* **Exercise brief**: All that should come back is the lines of the data below from the one containing "hypothesis, experiment, theory)$$" to the one containing "IoT技术的本质定义为：", inclusive, exactly as they stand.

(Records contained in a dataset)
== Segment start ==

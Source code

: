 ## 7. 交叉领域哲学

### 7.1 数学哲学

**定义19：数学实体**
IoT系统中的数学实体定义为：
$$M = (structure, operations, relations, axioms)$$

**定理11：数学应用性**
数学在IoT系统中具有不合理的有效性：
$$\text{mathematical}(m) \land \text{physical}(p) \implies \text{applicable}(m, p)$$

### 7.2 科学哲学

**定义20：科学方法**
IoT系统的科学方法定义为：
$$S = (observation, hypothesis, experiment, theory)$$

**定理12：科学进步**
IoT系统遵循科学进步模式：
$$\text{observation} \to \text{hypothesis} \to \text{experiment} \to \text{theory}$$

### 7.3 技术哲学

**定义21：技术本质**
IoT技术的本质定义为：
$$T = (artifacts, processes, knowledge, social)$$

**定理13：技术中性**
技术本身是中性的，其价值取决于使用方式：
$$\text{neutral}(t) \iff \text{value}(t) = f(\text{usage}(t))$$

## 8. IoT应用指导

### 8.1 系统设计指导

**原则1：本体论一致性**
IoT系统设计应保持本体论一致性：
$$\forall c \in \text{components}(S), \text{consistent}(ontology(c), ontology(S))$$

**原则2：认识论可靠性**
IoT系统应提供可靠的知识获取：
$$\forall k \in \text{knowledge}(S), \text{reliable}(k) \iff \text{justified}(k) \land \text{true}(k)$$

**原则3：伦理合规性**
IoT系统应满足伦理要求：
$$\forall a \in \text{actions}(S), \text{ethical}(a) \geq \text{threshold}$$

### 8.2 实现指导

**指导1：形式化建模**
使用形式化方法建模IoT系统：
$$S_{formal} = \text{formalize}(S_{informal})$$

== Segment end ==

* **Answer section**:
$$S = (observation, hypothesis, experiment, theory)$$

**定理12：科学进步**
IoT系统遵循科学进步模式：
$$\text{observation} \to \text{hypothesis} \to \text{experiment} \to \text{theory}$$

### 7.3 技术哲学

**定义21：技术本质**
IoT技术的本质定义为：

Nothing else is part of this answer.